This morning, brother muckraker Russ Francis reported in The Province that, "In disclosures about gifts received last year, Solicitor-General Rich Coleman lists a $400 crystal rendition of two horses (he received) from the Horsemen's Protective and Benevolent Association and Thoroughbred Related Associations." After doing a bit of digging, Public Eye has learned those "Thoroughbred Related Associations" include the Canadian Thoroughbred Horse Society (British Columbia division) and (drumroll please) Hastings Entertainment Inc. The three organizations split the cost of the Swarovski crystal horses, which were actually valued at closer to $500. So what did the solicitor general do to deserve such a fine gift?
Well, according to thoroughbred horse society president Dixie Jacobson, the statuette (which she purchased) was presented to the minister during the organization's industry awards ceremony held on April 10 at the Westin Bayshore Resort and Marina. She says it was a token of appreciation, for "supporting the (horseracing industry)."

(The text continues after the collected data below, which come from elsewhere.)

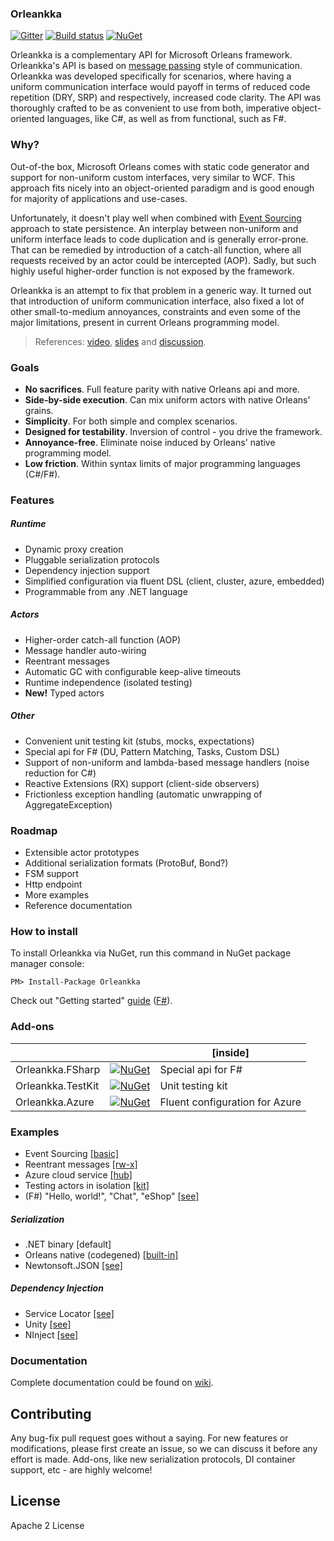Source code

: ### Orleankka

[![Gitter](https://badges.gitter.im/Join%20Chat.svg)](https://gitter.im/yevhen/Orleankka?utm_source=badge&utm_medium=badge&utm_campaign=pr-badge&utm_content=badge)
[![Build status](https://ci.appveyor.com/api/projects/status/qtfih702sfxcsyt6?svg=true)](https://ci.appveyor.com/project/yevhen/orleankka)
[![NuGet](https://img.shields.io/nuget/v/Orleankka.svg?style=flat)](https://www.nuget.org/packages/Orleankka/)

Orleankka is a complementary API for Microsoft Orleans framework. Orleankka's API is based on [message passing](http://en.wikipedia.org/wiki/Message_passing) style of communication. Orleankka was developed specifically for scenarios, where having a uniform communication interface would payoff in terms of reduced code repetition (DRY, SRP) and respectively, increased code clarity. The API was thoroughly crafted to be as convenient to use from both, imperative object-oriented languages, like C#, as well as from functional, such as F#.

### Why?

Out-of-the box, Microsoft Orleans comes with static code generator and support for non-uniform custom interfaces, very similar to WCF. This approach fits nicely into an object-oriented paradigm and is good enough for majority of applications and use-cases.

Unfortunately, it doesn't play well when combined with [Event Sourcing](https://msdn.microsoft.com/en-us/library/dn589792.aspx) approach to state persistence. An interplay between non-uniform and uniform interface leads to code duplication and is generally error-prone. That can be remedied by introduction of a catch-all function, where all requests received by an actor could be intercepted (AOP). Sadly, but such highly useful higher-order function is not exposed by the framework.   

Orleankka is an attempt to fix that problem in a generic way. It turned out that introduction of uniform communication interface, also fixed a lot of other small-to-medium annoyances, constraints and even some of the major limitations, present in current Orleans programming model.

> References: [video](https://www.youtube.com/watch?v=07Up88bpl20), [slides](https://docs.google.com/presentation/d/1brM4SS-uJBRMZs-CdOZoJ0KUgrnPXXwrOXnYgfLL4Nk/edit#slide=id.p4) and [discussion](https://github.com/dotnet/orleans/issues/42).

### Goals

- __No sacrifices__. Full feature parity with native Orleans api and more.
- __Side-by-side execution__. Can mix uniform actors with native Orleans' grains.
- __Simplicity__. For both simple and complex scenarios.
- __Designed for testability__. Inversion of control - you drive the framework.  
- __Annoyance-free__. Eliminate noise induced by Orleans' native programming model.
- __Low friction__. Within syntax limits of major programming languages (C#/F#).

### Features

##### Runtime

+ Dynamic proxy creation
+ Pluggable serialization protocols
+ Dependency injection support
+ Simplified configuration via fluent DSL (client, cluster, azure, embedded)
+ Programmable from any .NET language

##### Actors

+ Higher-order catch-all function (AOP)
+ Message handler auto-wiring
+ Reentrant messages
+ Automatic GC with configurable keep-alive timeouts
+ Runtime independence (isolated testing)
+ **New!** Typed actors 

##### Other

+ Convenient unit testing kit (stubs, mocks, expectations)
+ Special api for F# (DU, Pattern Matching, Tasks, Custom DSL)
+ Support of non-uniform and lambda-based message handlers (noise reduction for C#)
+ Reactive Extensions (RX) support (client-side observers)
+ Frictionless exception handling (automatic unwrapping of AggregateException)

### Roadmap

+ Extensible actor prototypes
+ Additional serialization formats (ProtoBuf, Bond?)
+ FSM support
+ Http endpoint
+ More examples
+ Reference documentation

### How to install

To install Orleankka via NuGet, run this command in NuGet package manager console:

	PM> Install-Package Orleankka

Check out "Getting started" [guide](https://github.com/yevhen/Orleankka/wiki/Getting-Started-%28C%23%29) ([F#](https://github.com/yevhen/Orleankka/wiki/Getting-Started-%28F%23%29)).

### Add-ons

|  |  | [inside]
| ------- |:----:| ---------- |
| Orleankka.FSharp | [![NuGet](https://img.shields.io/nuget/v/Orleankka.FSharp.svg?style=flat)](https://www.nuget.org/packages/Orleankka.FSharp/) | Special api for F#
| Orleankka.TestKit | [![NuGet](https://img.shields.io/nuget/v/Orleankka.TestKit.svg?style=flat)](https://www.nuget.org/packages/Orleankka.TestKit/) | Unit testing kit
| Orleankka.Azure | [![NuGet](https://img.shields.io/nuget/v/Orleankka.Azure.svg?style=flat)](https://www.nuget.org/packages/Orleankka.Azure/) | Fluent configuration for Azure

### Examples

+ Event Sourcing [[basic]](Source/Example.EventSourcing)
+ Reentrant messages [[rw-x]](Source/Example.Reentrant)
+ Azure cloud service [[hub]](Source/Example.Azure.Cluster)
+ Testing actors in isolation [[kit]](Source/Demo.App.Tests/TopicFixture.cs)
+ (F#) "Hello, world!", "Chat", "eShop" [[see]](Source/)

##### Serialization

+ .NET binary [default] 
+ Orleans native (codegened) [[built-in]](Source/Example.Serialization.Native.App/Program.cs#L19)
+ Newtonsoft.JSON [[see]](Source/Orleankka.Tests/Utility/JsonSerializer.cs)

##### Dependency Injection

+ Service Locator [[see]](Source/Demo.App)
+ Unity   [[see]](Source/Example.DI.Unity) 
+ NInject [[see]](Source/Example.DI.NInject)

### Documentation

Complete documentation could be found on [wiki](https://github.com/yevhen/Orleankka/wiki).

## Contributing

Any bug-fix pull request goes without a saying. For new features or modifications, please first create an issue, so we can discuss it before any effort is made. Add-ons, like new serialization protocols, DI container support, etc - are highly welcome!

## License

Apache 2 License

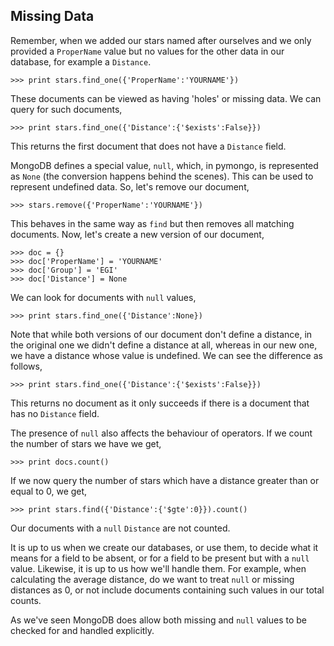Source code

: ## Missing Data

Remember, when we added our stars named after ourselves and we only provided a `ProperName` value but no values for the other data in our database, for example a `Distance`. 

    >>> print stars.find_one({'ProperName':'YOURNAME'})

These documents can be viewed as having 'holes' or missing data. We can query for such documents,

    >>> print stars.find_one({'Distance':{'$exists':False}})

This returns the first document that does not have a `Distance` field.

MongoDB defines a special value, `null`, which, in pymongo, is represented as `None` (the conversion happens behind the scenes). This can be used to represent undefined data. So, let's remove our document,

    >>> stars.remove({'ProperName':'YOURNAME'})

This behaves in the same way as `find` but then removes all matching documents. Now, let's create a new version of our document,

    >>> doc = {}
    >>> doc['ProperName'] = 'YOURNAME'
    >>> doc['Group'] = 'EGI'
    >>> doc['Distance'] = None

We can look for documents with `null` values,

    >>> print stars.find_one({'Distance':None})

Note that while both versions of our document don't define a distance, in the original one we didn't define a distance at all, whereas in our new one, we have a distance whose value is undefined. We can see the difference as follows,

    >>> print stars.find_one({'Distance':{'$exists':False}})

This returns no document as it only succeeds if there is a document that has no `Distance` field.

The presence of `null` also affects the behaviour of operators. If we count the number of stars we have we get,

    >>> print docs.count()

If we now query the number of stars which have a distance greater than or equal to 0, we get,

    >>> print stars.find({'Distance':{'$gte':0}}).count()

Our documents with a `null` `Distance` are not counted.

It is up to us when we create our databases, or use them, to decide what it means for a field to be absent, or for a field to be present but with a `null` value. Likewise, it is up to us how we'll handle them. For example, when calculating the average distance, do we want to treat `null` or missing distances as 0, or not include documents containing such values in our total counts.

As we've seen MongoDB does allow both missing and `null` values to be checked for and handled explicitly.
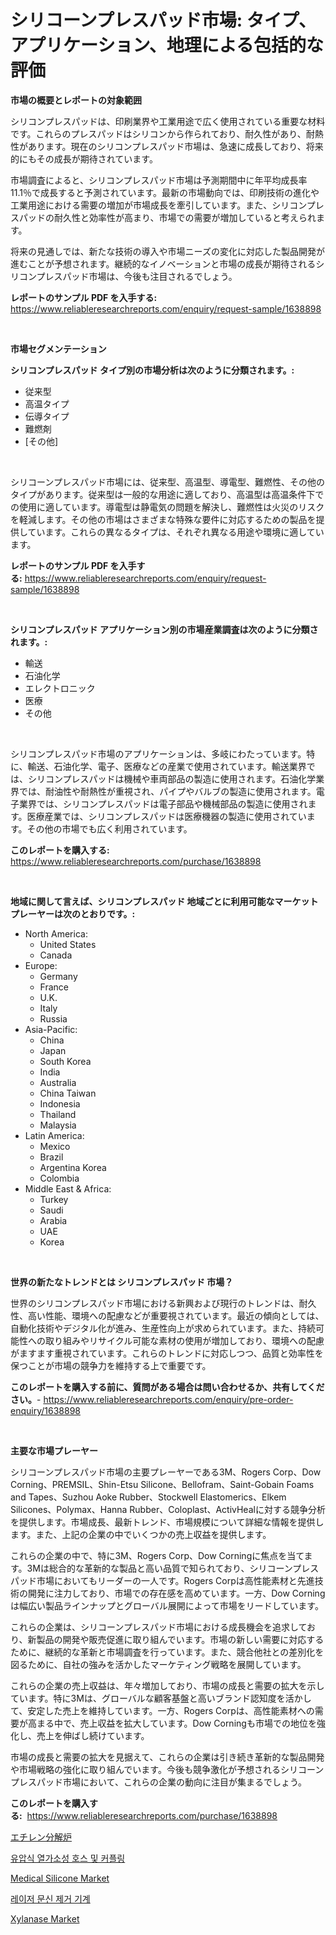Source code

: <p><h1>シリコーンプレスパッド市場: タイプ、アプリケーション、地理による包括的な評価</h1></p><p><strong>市場の概要とレポートの対象範囲</strong></p>
<p><p>シリコンプレスパッドは、印刷業界や工業用途で広く使用されている重要な材料です。これらのプレスパッドはシリコンから作られており、耐久性があり、耐熱性があります。現在のシリコンプレスパッド市場は、急速に成長しており、将来的にもその成長が期待されています。</p><p>市場調査によると、シリコンプレスパッド市場は予測期間中に年平均成長率11.1％で成長すると予測されています。最新の市場動向では、印刷技術の進化や工業用途における需要の増加が市場成長を牽引しています。また、シリコンプレスパッドの耐久性と効率性が高まり、市場での需要が増加していると考えられます。</p><p>将来の見通しでは、新たな技術の導入や市場ニーズの変化に対応した製品開発が進むことが予想されます。継続的なイノベーションと市場の成長が期待されるシリコンプレスパッド市場は、今後も注目されるでしょう。</p></p>
<p><strong>レポートのサンプル PDF を入手する:</strong> <a href="https://www.reliableresearchreports.com/enquiry/request-sample/1638898">https://www.reliableresearchreports.com/enquiry/request-sample/1638898</a></p>
<p>&nbsp;</p>
<p><strong>市場セグメンテーション</strong></p>
<p><strong>シリコンプレスパッド タイプ別の市場分析は次のように分類されます。:</strong></p>
<p><ul><li>従来型</li><li>高温タイプ</li><li>伝導タイプ</li><li>難燃剤</li><li>[その他]</li></ul></p>
<p>&nbsp;</p>
<p><p>シリコーンプレスパッド市場には、従来型、高温型、導電型、難燃性、その他のタイプがあります。従来型は一般的な用途に適しており、高温型は高温条件下での使用に適しています。導電型は静電気の問題を解決し、難燃性は火災のリスクを軽減します。その他の市場はさまざまな特殊な要件に対応するための製品を提供しています。これらの異なるタイプは、それぞれ異なる用途や環境に適しています。</p></p>
<p><strong>レポートのサンプル PDF を入手する:</strong>&nbsp;<a href="https://www.reliableresearchreports.com/enquiry/request-sample/1638898">https://www.reliableresearchreports.com/enquiry/request-sample/1638898</a></p>
<p>&nbsp;</p>
<p><strong> シリコンプレスパッド アプリケーション別の市場産業調査は次のように分類されます。:</strong></p>
<p><ul><li>輸送</li><li>石油化学</li><li>エレクトロニック</li><li>医療</li><li>その他</li></ul></p>
<p>&nbsp;</p>
<p><p>シリコンプレスパッド市場のアプリケーションは、多岐にわたっています。特に、輸送、石油化学、電子、医療などの産業で使用されています。輸送業界では、シリコンプレスパッドは機械や車両部品の製造に使用されます。石油化学業界では、耐油性や耐熱性が重視され、パイプやバルブの製造に使用されます。電子業界では、シリコンプレスパッドは電子部品や機械部品の製造に使用されます。医療産業では、シリコンプレスパッドは医療機器の製造に使用されています。その他の市場でも広く利用されています。</p></p>
<p><strong>このレポートを購入する:</strong>&nbsp; <a href="https://www.reliableresearchreports.com/purchase/1638898">https://www.reliableresearchreports.com/purchase/1638898</a></p>
<p>&nbsp;</p>
<p><strong>地域に関して言えば、シリコンプレスパッド 地域ごとに利用可能なマーケットプレーヤーは次のとおりです。:</strong></p>
<p><ul>
    <li>
        North America:
        <ul>
            <li>United States</li>
            <li>Canada</li>
        </ul>
    </li>
    <li>
        Europe:
        <ul>
            <li>Germany</li>
            <li>France</li>
            <li>U.K.</li>
            <li>Italy</li>
            <li>Russia</li>
        </ul>
    </li>
    <li>
        Asia-Pacific:
        <ul>
            <li>China</li>
            <li>Japan</li>
            <li>South Korea</li>
            <li>India</li>
            <li>Australia</li>
            <li>China Taiwan</li>
            <li>Indonesia</li>
            <li>Thailand</li>
            <li>Malaysia</li>
        </ul>
    </li>
    <li>
        Latin America:
        <ul>
            <li>Mexico</li>
            <li>Brazil</li>
            <li>Argentina Korea</li>
            <li>Colombia</li>
        </ul>
    </li>
    <li>
        Middle East & Africa:
        <ul>
            <li>Turkey</li>
            <li>Saudi</li>
            <li>Arabia</li>
            <li>UAE</li>
            <li>Korea</li>
        </ul>
    </li>
    </ul></p>
<p>&nbsp;</p>
<p><strong>世界の新たなトレンドとは シリコンプレスパッド 市場？</strong></p>
<p><p>世界のシリコンプレスパッド市場における新興および現行のトレンドは、耐久性、高い性能、環境への配慮などが重要視されています。最近の傾向としては、自動化技術やデジタル化が進み、生産性向上が求められています。また、持続可能性への取り組みやリサイクル可能な素材の使用が増加しており、環境への配慮がますます重視されています。これらのトレンドに対応しつつ、品質と効率性を保つことが市場の競争力を維持する上で重要です。</p></p>
<p><strong>このレポートを購入する前に、質問がある場合は問い合わせるか、共有してください。</strong>- <a href="https://www.reliableresearchreports.com/enquiry/pre-order-enquiry/1638898">https://www.reliableresearchreports.com/enquiry/pre-order-enquiry/1638898</a></p>
<p>&nbsp;</p>
<p><strong>主要な市場プレーヤー</strong></p>
<p><p>シリコーンプレスパッド市場の主要プレーヤーである3M、Rogers Corp、Dow Corning、PREMSIL、Shin-Etsu Silicone、Bellofram、Saint-Gobain Foams and Tapes、Suzhou Aoke Rubber、Stockwell Elastomerics、Elkem Silicones、Polymax、Hanna Rubber、Coloplast、ActivHealに対する競争分析を提供します。市場成長、最新トレンド、市場規模について詳細な情報を提供します。また、上記の企業の中でいくつかの売上収益を提供します。</p><p>これらの企業の中で、特に3M、Rogers Corp、Dow Corningに焦点を当てます。3Mは総合的な革新的な製品と高い品質で知られており、シリコーンプレスパッド市場においてもリーダーの一人です。Rogers Corpは高性能素材と先進技術の開発に注力しており、市場での存在感を高めています。一方、Dow Corningは幅広い製品ラインナップとグローバル展開によって市場をリードしています。</p><p>これらの企業は、シリコーンプレスパッド市場における成長機会を追求しており、新製品の開発や販売促進に取り組んでいます。市場の新しい需要に対応するために、継続的な革新と市場調査を行っています。また、競合他社との差別化を図るために、自社の強みを活かしたマーケティング戦略を展開しています。</p><p>これらの企業の売上収益は、年々増加しており、市場の成長と需要の拡大を示しています。特に3Mは、グローバルな顧客基盤と高いブランド認知度を活かして、安定した売上を維持しています。一方、Rogers Corpは、高性能素材への需要が高まる中で、売上収益を拡大しています。Dow Corningも市場での地位を強化し、売上を伸ばし続けています。</p><p>市場の成長と需要の拡大を見据えて、これらの企業は引き続き革新的な製品開発や市場戦略の強化に取り組んでいます。今後も競争激化が予想されるシリコーンプレスパッド市場において、これらの企業の動向に注目が集まるでしょう。</p></p>
<p><strong>このレポートを購入する:</strong>&nbsp;&nbsp;<a href="https://www.reliableresearchreports.com/purchase/1638898">https://www.reliableresearchreports.com/purchase/1638898</a></p>
<p><p><a href="https://medium.com/@verniebarton2023/%E3%82%A8%E3%83%81%E3%83%AC%E3%83%B3%E3%82%AF%E3%83%A9%E3%83%83%E3%82%AD%E3%83%B3%E3%82%B0%E7%82%89%E3%81%AE%E5%B8%82%E5%A0%B4%E5%88%86%E6%9E%90-%E3%81%9D%E3%81%AEcagr-%E5%B8%82%E5%A0%B4%E3%82%BB%E3%82%B0%E3%83%A1%E3%83%B3%E3%83%86%E3%83%BC%E3%82%B7%E3%83%A7%E3%83%B3-%E3%81%8A%E3%82%88%E3%81%B3%E4%B8%96%E7%95%8C%E7%9A%84%E3%81%AA%E7%94%A3%E6%A5%AD%E6%A6%82%E8%A6%81-673d92992116">エチレン分解炉</a></p><p><a href="https://github.com/JonHarrtis67676y/Market-Research-Report-List-1/blob/main/61543448410.md">유압식 열가소성 호스 및 커플링</a></p><p><a href="https://issuu.com/reportprime-2/docs/medical-silicone-market-size-2030.pptx">Medical Silicone Market</a></p><p><a href="https://medium.com/@felipegrrady654556/%EB%A0%88%EC%9D%B4%EC%A0%80-%ED%83%80%ED%88%AC-%EC%A0%9C%EA%B1%B0-%EA%B8%B0%EA%B3%84-%EC%8B%9C%EC%9E%A5-%EC%A1%B0%EC%82%AC-%EB%B3%B4%EA%B3%A0%EC%84%9C-%EA%B7%B8-%EC%97%AD%EC%82%AC-%EB%B0%8F-2024%EB%85%84%EB%B6%80%ED%84%B0-2031%EB%85%84%EA%B9%8C%EC%A7%80%EC%9D%98-%EC%98%88%EC%B8%A1-424c991d126a">레이저 문신 제거 기계</a></p><p><a href="https://iodized-pantydraco-05c.notion.site/Xylanase-Market-Growth-Market-Trends-COVID-19-Impact-and-Forecasts-for-period-from-2024-2031-55b7122faf664256b30c49d375141887">Xylanase Market</a></p></p>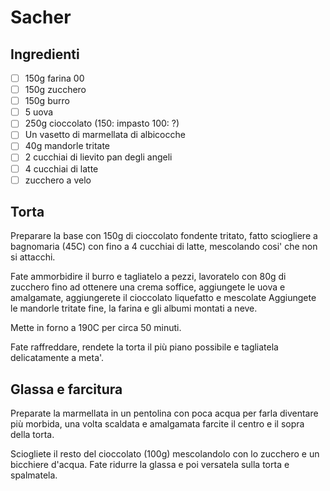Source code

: # Sacher

## Ingredienti

- [ ] 150g farina 00
- [ ] 150g zucchero
- [ ] 150g burro
- [ ] 5 uova
- [ ] 250g cioccolato (150: impasto 100: ?)
- [ ] Un vasetto di marmellata di albicocche
- [ ] 40g mandorle tritate
- [ ] 2 cucchiai di lievito pan degli angeli
- [ ] 4 cucchiai di latte
- [ ] zucchero a velo

## Torta

Preparare la base con 150g di cioccolato fondente tritato, fatto sciogliere
a bagnomaria (45C) con fino a 4 cucchiai di latte, mescolando cosi' che non si attacchi.

Fate ammorbidire il burro e tagliatelo a pezzi, lavoratelo con 80g di zucchero
fino ad ottenere una crema soffice, aggiungete le uova e amalgamate,
aggiungerete il cioccolato liquefatto e mescolate
Aggiungete le mandorle tritate fine, la farina e gli albumi montati a neve.

Mette in forno a 190C per circa 50 minuti.

Fate raffreddare, rendete la torta il più piano possibile e tagliatela
delicatamente a meta'.

## Glassa e farcitura

Preparate la marmellata in un pentolina con poca acqua per farla diventare più
morbida, una volta scaldata e amalgamata farcite il centro e il sopra della
torta.

Sciogliete il resto del cioccolato (100g) mescolandolo con lo zucchero e un bicchiere
d'acqua.
Fate ridurre la glassa e poi versatela sulla torta e spalmatela.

When Public Eye asked Ms. Jacobson how the minister has supported that industry, she told us, "No racing jurisdiction in Canada has been successful unless they've had slot machines at the track to compete with the other industries in their area." And, under Solicitor General Coleman's watch, 600 of those machines were approved for installation at Hastings Racecourse. That racecourse is operated by Hasting Entertainment, which is owned by Great Canadian Casinos Inc.
Solicitor General Coleman, the minister responsible for gaming, previously told the legislature the British Columbia Lottery Corp. "now has the responsibility of the conduct and management of gaming in British Columbia, arm's length from any political influence."
Ms. Jacobson also added, "because (Solicitor General Coleman's hometown of) Langley is the horse capital of B.C., he knows many people have horses and how much trickle down effect the racing industry has - not only in Langley but province-wide. And he's probably the best minister (the Liberals) could have put in charge of gaming because he's aware of that fact...And I've never been that political but I'm very political now because Rich Coleman is just a terrific guy as far as I'm concerned. He's been good for everybody."
Vancouver Mayor Larry Campbell received a similarly-valued token on appreciation at the April ceremony. Solicitor General Coleman is on vacation and was unreachable for comment.